Despite Carrey’s reputation for being difficult on a set, his collaborators in “The Cable Guy” only had good things to say about him.

“Jim’s not a gorilla, he’s a human being . . . a really smart human being and actor,” said Stiller. “Most smart actors want to be directed. They know the best thing they can do is be in the moment, portray character and not think too much about what the end result will be.”

At 33, Broderick already is a seasoned veteran of the Hollywood and Broadway wars. Yet, he doesn’t appear to begrudge Carrey his dollop of fame.

“He’s a very good actor and he wanted to make a good movie, not just be good in it himself,” said the soft-spoken actor, who was taking a day off from his stage role in “How to Succeed in Business Without Really Trying.” “He wanted my character to work, too . . . which is lucky for me. He’s in such a position of power right now, he could have been a real bastard.

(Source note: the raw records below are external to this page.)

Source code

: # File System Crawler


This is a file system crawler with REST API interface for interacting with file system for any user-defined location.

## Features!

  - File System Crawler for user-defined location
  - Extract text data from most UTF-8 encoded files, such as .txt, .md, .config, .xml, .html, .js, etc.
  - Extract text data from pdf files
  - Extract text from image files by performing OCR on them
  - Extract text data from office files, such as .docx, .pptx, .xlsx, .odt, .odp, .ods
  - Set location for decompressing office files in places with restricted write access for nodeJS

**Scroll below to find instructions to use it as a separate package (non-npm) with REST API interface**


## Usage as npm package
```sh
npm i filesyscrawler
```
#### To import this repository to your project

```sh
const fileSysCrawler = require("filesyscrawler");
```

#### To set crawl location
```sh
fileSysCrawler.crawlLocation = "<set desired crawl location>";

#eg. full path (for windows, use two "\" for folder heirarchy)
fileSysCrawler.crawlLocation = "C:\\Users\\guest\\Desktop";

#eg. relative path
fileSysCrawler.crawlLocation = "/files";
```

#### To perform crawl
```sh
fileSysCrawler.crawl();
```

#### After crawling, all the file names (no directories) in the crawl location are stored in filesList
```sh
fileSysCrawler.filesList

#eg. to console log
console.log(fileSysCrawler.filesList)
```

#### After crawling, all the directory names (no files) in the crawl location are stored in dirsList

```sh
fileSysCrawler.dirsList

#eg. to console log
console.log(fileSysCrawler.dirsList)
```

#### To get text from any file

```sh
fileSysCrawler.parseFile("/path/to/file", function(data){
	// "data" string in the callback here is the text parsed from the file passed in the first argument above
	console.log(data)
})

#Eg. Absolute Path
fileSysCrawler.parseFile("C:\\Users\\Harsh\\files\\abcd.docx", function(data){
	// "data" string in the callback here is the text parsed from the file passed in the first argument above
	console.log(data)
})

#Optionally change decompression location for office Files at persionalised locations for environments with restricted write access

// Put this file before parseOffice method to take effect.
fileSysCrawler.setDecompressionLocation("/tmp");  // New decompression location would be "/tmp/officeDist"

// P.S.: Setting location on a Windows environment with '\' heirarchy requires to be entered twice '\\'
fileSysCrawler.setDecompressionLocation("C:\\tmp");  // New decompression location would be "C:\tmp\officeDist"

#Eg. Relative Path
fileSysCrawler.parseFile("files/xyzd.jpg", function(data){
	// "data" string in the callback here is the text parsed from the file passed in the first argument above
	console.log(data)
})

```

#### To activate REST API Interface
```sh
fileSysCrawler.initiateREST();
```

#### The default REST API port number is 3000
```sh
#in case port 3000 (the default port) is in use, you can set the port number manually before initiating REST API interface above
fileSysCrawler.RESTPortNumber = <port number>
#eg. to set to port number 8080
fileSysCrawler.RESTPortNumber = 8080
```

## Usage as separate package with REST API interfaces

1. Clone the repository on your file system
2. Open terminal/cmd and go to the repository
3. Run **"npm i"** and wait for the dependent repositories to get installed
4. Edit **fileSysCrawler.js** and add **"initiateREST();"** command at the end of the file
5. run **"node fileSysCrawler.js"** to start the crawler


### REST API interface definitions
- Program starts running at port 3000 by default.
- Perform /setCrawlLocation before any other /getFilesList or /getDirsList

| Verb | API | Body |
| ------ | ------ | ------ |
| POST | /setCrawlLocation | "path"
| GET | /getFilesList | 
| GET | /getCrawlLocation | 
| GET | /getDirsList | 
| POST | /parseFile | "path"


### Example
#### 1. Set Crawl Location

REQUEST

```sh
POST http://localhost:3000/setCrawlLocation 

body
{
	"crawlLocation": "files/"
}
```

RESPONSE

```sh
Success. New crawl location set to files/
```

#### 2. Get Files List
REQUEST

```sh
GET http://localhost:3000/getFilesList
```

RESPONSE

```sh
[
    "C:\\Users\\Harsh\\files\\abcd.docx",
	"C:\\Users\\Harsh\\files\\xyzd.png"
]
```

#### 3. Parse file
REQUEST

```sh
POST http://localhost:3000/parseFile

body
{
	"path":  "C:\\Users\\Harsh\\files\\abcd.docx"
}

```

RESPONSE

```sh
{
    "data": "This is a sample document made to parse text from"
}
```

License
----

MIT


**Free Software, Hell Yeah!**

“He’s got a lot of opportunities, as far as scripts and directors who’d like to work with him. But, being forced to live in a compound and be driven around by a bodyguard, and have every single person come up to you and ask to sign something for their kid . . . I can sympathize with that. It’s not much fun.”

When asked how his peers in the acting fraternity–most of whom make considerably less than what he is being paid for “The Cable Guy” and “Liar, Liar”–have reacted to him professionally, Carrey is philosophic. He refuses to apologize for his good luck, but knows some in the industry are ready to put his work under the microscope.

“There are people who are measuring me, obviously, but those are people who don’t have much of a life,” he said. “I’m sure Clint Eastwood isn’t envying my money. You put your head down and work.

“Before `In Living Color,’ I used to park up on Mulholland Drive and spread my arms out, imagining I was holding a giant funnel and all good things were coming through it.

“I believe in that kind of thing, visualizing everything I want in life. But they all come with a disclaimer: Please let me be human and not hurt anybody.”